# Details for calculating the fundamental group of mapping torus

Let $$X$$ be a path connected topological space and $$x_0 \in X$$ be a basepoint. Let $$f:X \rightarrow X$$ be a continuous map and further assume that $$f(x_0)=x_0$$. Moreover, we assume that $$x_0$$ has a contractible neighborhood $$N \subseteq X$$. The mapping torus of $$f$$ is the quotient space $$M_f$$ of product space $$X \times I$$ ($$I=[0,1]$$) given by $$M_f:= X \times I/ (x,1) \sim (f(x),0).$$ Let $$m_0=(x_0,1/2)$$ be the basepoint of $$M_f$$. Now we want to show that the fundamental group of mapping torus is$$\pi_1(M_f,m_0) \cong \mathbb{Z} \ltimes_{f_{\ast}} G.$$Here $$f_{\ast}$$ is the induced homomorphism from $$\pi_1(X,x_0)$$ to $$\pi_1(X,x_0)$$. For simplicity, we just assume $$f_{\ast}$$ is an isomorphism. And $$G:=\pi_1(X,x_0)$$.

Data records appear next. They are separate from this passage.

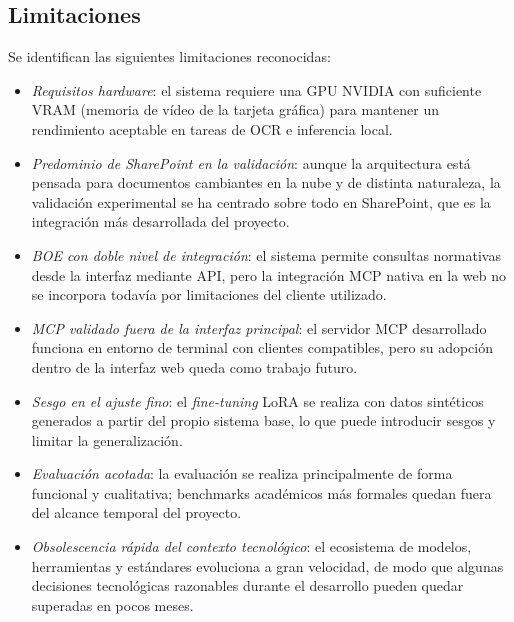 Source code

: \subsection{Limitaciones}

Se identifican las siguientes limitaciones reconocidas:

\begin{itemize}
    \item \textit{Requisitos hardware}: el sistema requiere una GPU NVIDIA con suficiente VRAM (memoria de vídeo de la tarjeta gráfica) para mantener un rendimiento aceptable en tareas de OCR e inferencia local.

    \item \textit{Predominio de SharePoint en la validación}: aunque la arquitectura está pensada para documentos cambiantes en la nube y de distinta naturaleza, la validación experimental se ha centrado sobre todo en SharePoint, que es la integración más desarrollada del proyecto.

    \item \textit{BOE con doble nivel de integración}: el sistema permite consultas normativas desde la interfaz mediante API, pero la integración MCP nativa en la web no se incorpora todavía por limitaciones del cliente utilizado.

    \item \textit{MCP validado fuera de la interfaz principal}: el servidor MCP desarrollado funciona en entorno de terminal con clientes compatibles, pero su adopción dentro de la interfaz web queda como trabajo futuro.

    \item \textit{Sesgo en el ajuste fino}: el \textit{fine-tuning} LoRA se realiza con datos sintéticos generados a partir del propio sistema base, lo que puede introducir sesgos y limitar la generalización.

    \item \textit{Evaluación acotada}: la evaluación se realiza principalmente de forma funcional y cualitativa; benchmarks académicos más formales quedan fuera del alcance temporal del proyecto.

    \item \textit{Obsolescencia rápida del contexto tecnológico}: el ecosistema de modelos, herramientas y estándares evoluciona a gran velocidad, de modo que algunas decisiones tecnológicas razonables durante el desarrollo pueden quedar superadas en pocos meses.
\end{itemize}

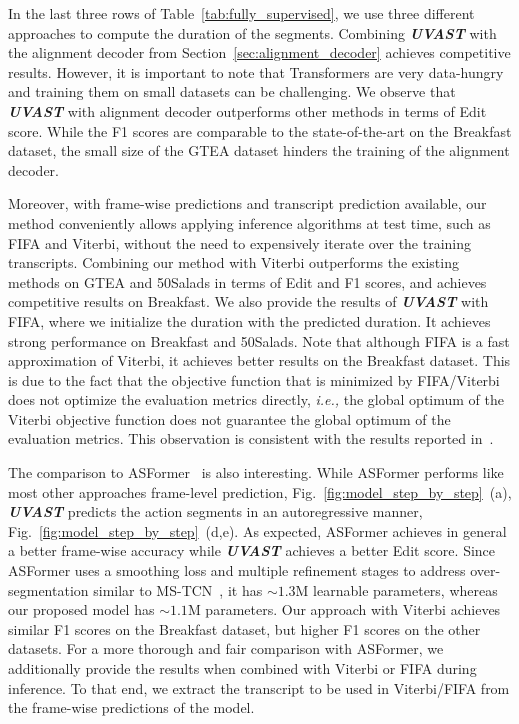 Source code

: In the last three rows of Table~\ref{tab:fully_supervised}, we use three different approaches to compute the duration of the segments.
Combining \textit{\textbf{UVAST}} with the alignment decoder from Section~\ref{sec:alignment_decoder} achieves competitive results. However, it is important to note that Transformers are very data-hungry and training them on small datasets can be challenging.
We observe that \textit{\textbf{UVAST}} with alignment decoder outperforms other methods in terms of Edit score. While the F1 scores are comparable to the state-of-the-art on the Breakfast dataset, the small size of the GTEA dataset hinders the training of the alignment decoder. 

Moreover, with frame-wise predictions and transcript prediction available, our method conveniently allows applying inference algorithms at test time, such as FIFA and Viterbi, without the need to expensively iterate over the training transcripts.
Combining our method with Viterbi outperforms the existing methods on GTEA and 50Salads in terms of Edit and F1 scores, and achieves competitive results on Breakfast. We also provide the results of \textit{\textbf{UVAST}} with FIFA, where we initialize the duration with the predicted duration. It achieves strong performance on Breakfast and 50Salads. Note that although FIFA is a fast approximation of Viterbi, it achieves better results on the Breakfast dataset. This is due to the fact that the objective function that is minimized by FIFA/Viterbi does not optimize the evaluation metrics directly, \textit{i.e.,} the global optimum of the Viterbi objective function does not guarantee the global optimum of the evaluation metrics. This observation is consistent with the results reported in~\cite{fifa2021}.     

The comparison to ASFormer~\cite{asformer} is also interesting. While ASFormer performs like most other approaches frame-level prediction, Fig.~\ref{fig:model_step_by_step}~(a), \textit{\textbf{UVAST}} predicts the action segments in an autoregressive manner, Fig.~\ref{fig:model_step_by_step}~(d,e). As expected, ASFormer achieves in general a better frame-wise accuracy while \textit{\textbf{UVAST}} achieves a better Edit score. Since ASFormer uses a smoothing loss and multiple refinement stages to address over-segmentation similar to MS-TCN~\cite{farha2019ms,li2020ms}, it has $\sim1.3$M learnable parameters, whereas our proposed model has $\sim1.1$M parameters. Our approach with Viterbi achieves similar F1 scores on the Breakfast dataset, but higher F1 scores on the other datasets.    
For a more thorough and fair comparison with ASFormer, we additionally provide the results when combined with Viterbi or FIFA during inference. To that end, we extract the transcript to be used in Viterbi/FIFA from the frame-wise predictions of the model.

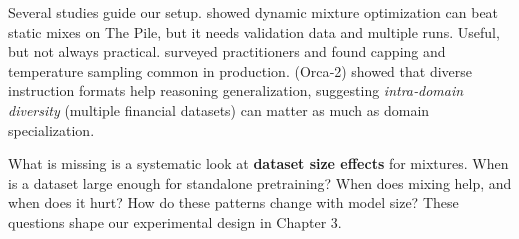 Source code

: Several studies guide our setup. \textcite{xie2023doremi} showed dynamic mixture optimization can beat static mixes on The Pile, but it needs validation data and multiple runs. Useful, but not always practical. \textcite{longpre2023pretrainer} surveyed practitioners and found capping and temperature sampling common in production. \textcite{mitra2023orca2} (Orca‑2) showed that diverse instruction formats help reasoning generalization, suggesting \textit{intra‑domain diversity} (multiple financial datasets) can matter as much as domain specialization.

What is missing is a systematic look at \textbf{dataset size effects} for mixtures. When is a dataset large enough for standalone pretraining? When does mixing help, and when does it hurt? How do these patterns change with model size? These questions shape our experimental design in Chapter 3.
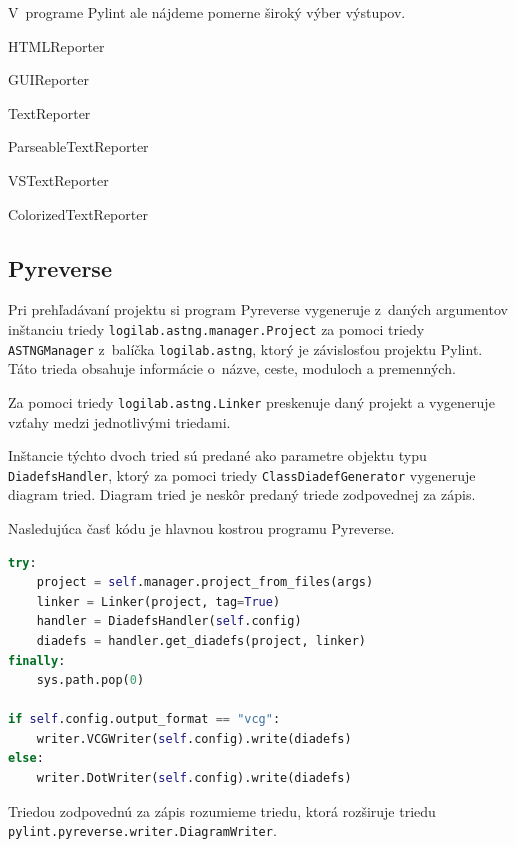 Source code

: \documentclass[11pt,oneside,final]{fithesis2}
\begin{document}
\begin{list}{•}{}
		V~programe Pylint ale nájdeme pomerne široký výber výstupov.
		
			    \begin{list}{•}{}
					\item HTMLReporter
					\item GUIReporter
					\item TextReporter
					\item ParseableTextReporter
					\item VSTextReporter
					\item ColorizedTextReporter
    			\end{list}
		
    \end{list}
		
	\subsection{Pyreverse}
	Pri prehľadávaní projektu si program Pyreverse vygeneruje z~daných argumentov inštanciu triedy \texttt{logilab.astng.manager.Project} za pomoci triedy \texttt{ASTNGManager} z~balíčka \texttt{logilab.astng}, ktorý je závislosťou projektu Pylint.
	Táto trieda obsahuje informácie o~názve, ceste, moduloch a premenných.
	
		Za pomoci triedy \texttt{logilab.astng.Linker} preskenuje daný projekt a vygeneruje vzťahy medzi jednotlivými triedami.
	
		Inštancie týchto dvoch tried sú predané ako parametre objektu typu \texttt{DiadefsHandler}, ktorý za pomoci triedy \texttt{ClassDiadefGenerator} vygeneruje diagram tried. Diagram tried je neskôr predaný triede zodpovednej za zápis.
		
		Nasledujúca časť kódu je hlavnou kostrou programu Pyreverse.
		
\begin{lstlisting}[language=python]	
try:
    project = self.manager.project_from_files(args)
    linker = Linker(project, tag=True)
    handler = DiadefsHandler(self.config)
    diadefs = handler.get_diadefs(project, linker)
finally:
    sys.path.pop(0)

if self.config.output_format == "vcg":
	writer.VCGWriter(self.config).write(diadefs)
else:
    writer.DotWriter(self.config).write(diadefs)
\end{lstlisting}
		
		
		Triedou zodpovednú za zápis rozumieme triedu, ktorá rozširuje triedu \texttt{pylint.pyreverse.writer.DiagramWriter}.
		
\end{document}
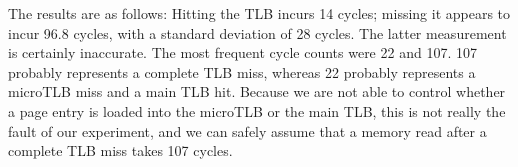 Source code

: \noindent The results are as follows: Hitting the TLB incurs 14 cycles; missing it appears to incur 96.8 cycles, with a standard deviation of 28 cycles. The latter measurement is certainly inaccurate. The most frequent cycle counts were 22 and 107. 107 probably represents a complete TLB miss, whereas 22 probably represents a microTLB miss and a main TLB hit. Because we are not able to control whether a page entry is loaded into the microTLB or the main TLB, this is not really the fault of our experiment, and we can safely assume that a memory read after a complete TLB miss takes 107 cycles.  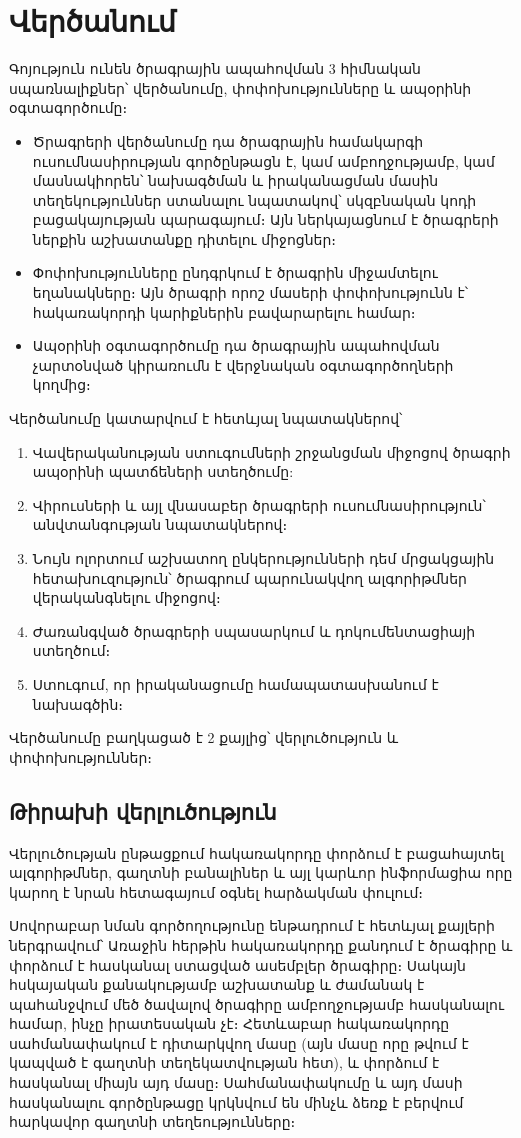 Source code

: \documentclass[12pt]{article}
\begin{document}
\begin{sloppypar}
\section{Վերծանում}
Գոյություն ունեն ծրագրային ապահովման 3 հիմնական սպառնալիքներ՝ վերծանումը,
փոփոխությունները և ապօրինի օգտագործումը։

\begin{itemize}
\item Ծրագրերի վերծանումը դա ծրագրային համակարգի ուսումնասիրության
	գործընթացն է, կամ ամբողջությամբ, կամ մասնակիորեն՝ նախագծման և
	իրականացման մասին տեղեկություններ ստանալու նպատակով՝ սկզբնական կոդի
	բացակայության պարագայում։ Այն ներկայացնում է ծրագրերի ներքին աշխատանքը
	դիտելու միջոցներ։
\item Փոփոխությունները ընդգրկում է ծրագրին միջամտելու եղանակները։
	Այն ծրագրի որոշ մասերի փոփոխությունն է՝ հակառակորդի կարիքներին բավարարելու
	համար։
\item Ապօրինի օգտագործումը դա ծրագրային ապահովման չարտօնված կիրառումն է
	վերջնական օգտագործողների կողմից։
\end{itemize}

Վերծանումը կատարվում է հետևյալ նպատակներով՝
\begin{enumerate}
\item Վավերականության ստուգումների շրջանցման միջոցով ծրագրի ապօրինի
	պատճեների ստեղծումը:
\item Վիրուսների և այլ վնասաբեր ծրագրերի ուսումնասիրություն՝ անվտանգության
	նպատակներով։
\item Նույն ոլորտում աշխատող ընկերությունների դեմ մրցակցային հետախուզություն՝
	ծրագրում պարունակվող ալգորիթմներ վերականգնելու միջոցով։
\item Ժառանգված ծրագրերի սպասարկում և դոկումենտացիայի ստեղծում։
\item Ստուգում, որ իրականացումը համապատասխանում է նախագծին։
\end{enumerate}

Վերծանումը բաղկացած է 2 քայլից՝ վերլուծություն և փոփոխություններ։

\subsection{Թիրախի վերլուծություն}
Վերլուծության ընթացքում հակառակորդը փորձում է բացահայտել ալգորիթմներ, գաղտնի
բանալիներ և այլ կարևոր ինֆորմացիա որը կարող է նրան հետագայում օգնել
հարձակման փուլում։

Սովորաբար նման գործողությունը ենթադրում է հետևյալ քայլերի ներգրավում՝
Առաջին հերթին հակառակորդը քանդում է ծրագիրը և փորձում է հասկանալ ստացված
ասեմբլեր ծրագիրը։ Սակայն հսկայական քանակությամբ աշխատանք և ժամանակ է
պահանջվում մեծ ծավալով ծրագիրը ամբողջությամբ հասկանալու համար, ինչը
իրատեսական չէ։ Հետևաբար հակառակորդը սահմանափակում է դիտարկվող մասը
(այն մասը որը թվում է կապված է գաղտնի տեղեկատվության հետ), և փորձում է
հասկանալ միայն այդ մասը։ Սահմանափակումը և այդ մասի հասկանալու գործընթացը
կրկնվում են մինչև ձեռք է բերվում հարկավոր գաղտնի տեղեությունները։


\end{sloppypar}
\end{document}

The idea for calculating the fundamental group is to use Seifert-van Kampen theorem. We let $$U \subseteq M_f$$ be the subspace which is the image of $$X \times (0,1)$$ under the quotient map. And we let $$V \subseteq M_f$$ be the subspace which is the image of $$(X \times [0,1/3))\bigcup (X \times (2/3,1]) \bigcup (N \times I)$$ under the quotient map. Now we know that $$M_f=U \bigcup V$$ and $$U,V,U \bigcap V$$ are all path connected. We can calculate directly that $$\pi_1(U)=G=\pi_1(X)$$ and $$\pi_1(U \bigcap V)=G \ast G=\pi_1(X) \ast \pi_1(X)$$. Now my question is how to use Seifert-van Kampen theorem to calculate $$\pi_1(V)$$ and then $$\pi_1(U \bigcup V)=\pi_1(M_f,m_0)$$? Or where can I find the references which give me the details on calculating the fundamental group of mapping torus? Thanks.

The calculation $\pi_1(V) \approx G * \mathbb{Z}$ should be pretty easy, using that $N$ is contractible: just decompose $V$ as the union of the image in $M_f$ of $N \times [0,1]$ (which is homeomorphic to $N \times S^1$) and the image in $M_f$ of $X \times ((2/3,1] \cup [0,1/3))$ (which is homeomorphic to $X \times (2/3,4/3)$).

In many (if not most) applications of the Seifert - Van Kampen theorem, besides just knowing the fundamental groups $\pi_1(U)$, $\pi_1(V)$, $\pi_1(U \cap V)$, you also need to know the homomorphisms induced by the inclusion maps $$i_U : U \cap V \to U \quad\text{and}\quad i_V : U \cap V \to V$$ In this case, this means that you need formulas for the two induced homomorphisms $$G * G \approx \pi_1(U \cap V) \xrightarrow{(i_U)_*} \pi_1(U) \approx G$$ $$G * G \approx \pi_1(U \cap V) \xrightarrow{(i_V)_*} \pi_1(V) \approx G * \mathbb{Z}$$ You'll have to convince yourself that on one free factor of $G*G$ the restriction of $(i_U)_*$ is the identity, and on the other free factor the restriction is $f_*$.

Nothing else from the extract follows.